***** Records supplied *****

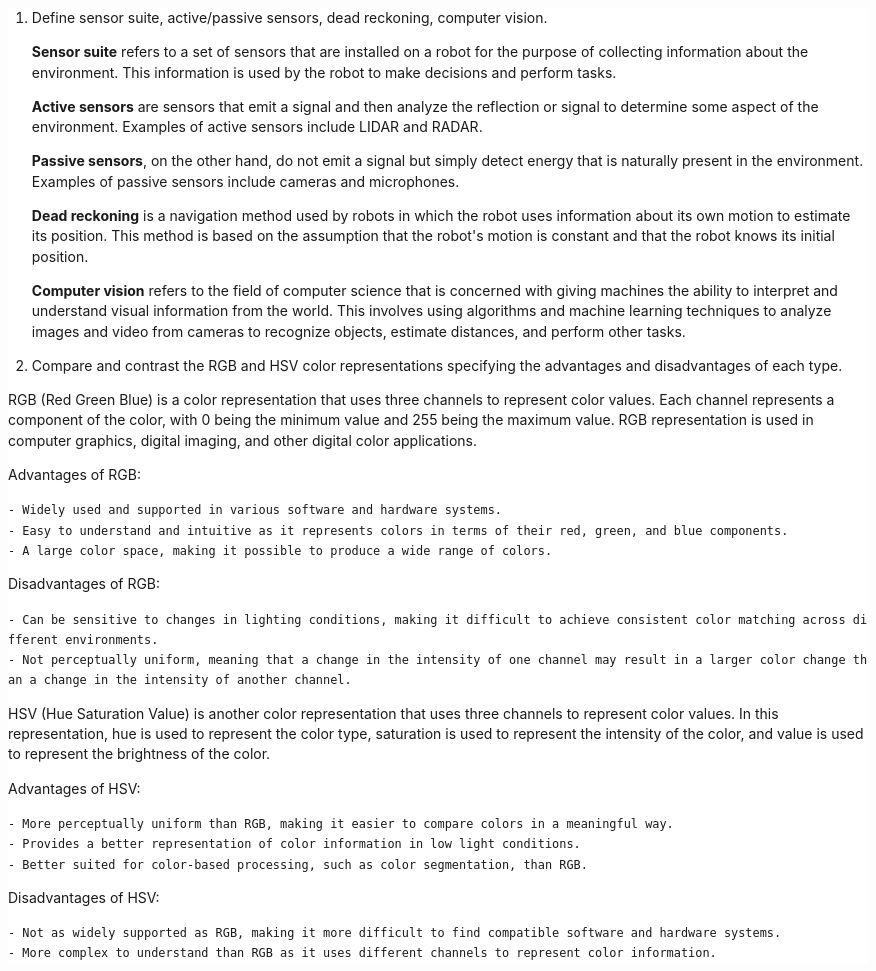 1. Define sensor suite, active/passive sensors, dead reckoning, computer vision.

    **Sensor suite** refers to a set of sensors that are installed on a robot for the purpose of collecting information about the environment. This information is used by the robot to make decisions and perform tasks.

    **Active sensors** are sensors that emit a signal and then analyze the reflection or signal to determine some aspect of the environment. Examples of active sensors include LIDAR and RADAR.

    **Passive sensors**, on the other hand, do not emit a signal but simply detect energy that is naturally present in the environment. Examples of passive sensors include cameras and microphones.

    **Dead reckoning** is a navigation method used by robots in which the robot uses information about its own motion to estimate its position. This method is based on the assumption that the robot's motion is constant and that the robot knows its initial position.

    **Computer vision** refers to the field of computer science that is concerned with giving machines the ability to interpret and understand visual information from the world. This involves using algorithms and machine learning techniques to analyze images and video from cameras to recognize objects, estimate distances, and perform other tasks.

2. Compare and contrast the RGB and HSV color representations specifying the advantages and disadvantages of each type.

RGB (Red Green Blue) is a color representation that uses three channels to represent color values. Each channel represents a component of the color, with 0 being the minimum value and 255 being the maximum value. RGB representation is used in computer graphics, digital imaging, and other digital color applications.

Advantages of RGB:

    - Widely used and supported in various software and hardware systems.
    - Easy to understand and intuitive as it represents colors in terms of their red, green, and blue components.
    - A large color space, making it possible to produce a wide range of colors.

Disadvantages of RGB:

    - Can be sensitive to changes in lighting conditions, making it difficult to achieve consistent color matching across different environments.
    - Not perceptually uniform, meaning that a change in the intensity of one channel may result in a larger color change than a change in the intensity of another channel.

HSV (Hue Saturation Value) is another color representation that uses three channels to represent color values. In this representation, hue is used to represent the color type, saturation is used to represent the intensity of the color, and value is used to represent the brightness of the color.

Advantages of HSV:

    - More perceptually uniform than RGB, making it easier to compare colors in a meaningful way.
    - Provides a better representation of color information in low light conditions.
    - Better suited for color-based processing, such as color segmentation, than RGB.

Disadvantages of HSV:

    - Not as widely supported as RGB, making it more difficult to find compatible software and hardware systems.
    - More complex to understand than RGB as it uses different channels to represent color information.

*****

* [Exercise] Output each line of the listing in which the string "understand" is found.

* [Answer for this exercise]
    **Computer vision** refers to the field of computer science that is concerned with giving machines the ability to interpret and understand visual information from the world. This involves using algorithms and machine learning techniques to analyze images and video from cameras to recognize objects, estimate distances, and perform other tasks.
    - Easy to understand and intuitive as it represents colors in terms of their red, green, and blue components.
    - More complex to understand than RGB as it uses different channels to represent color information.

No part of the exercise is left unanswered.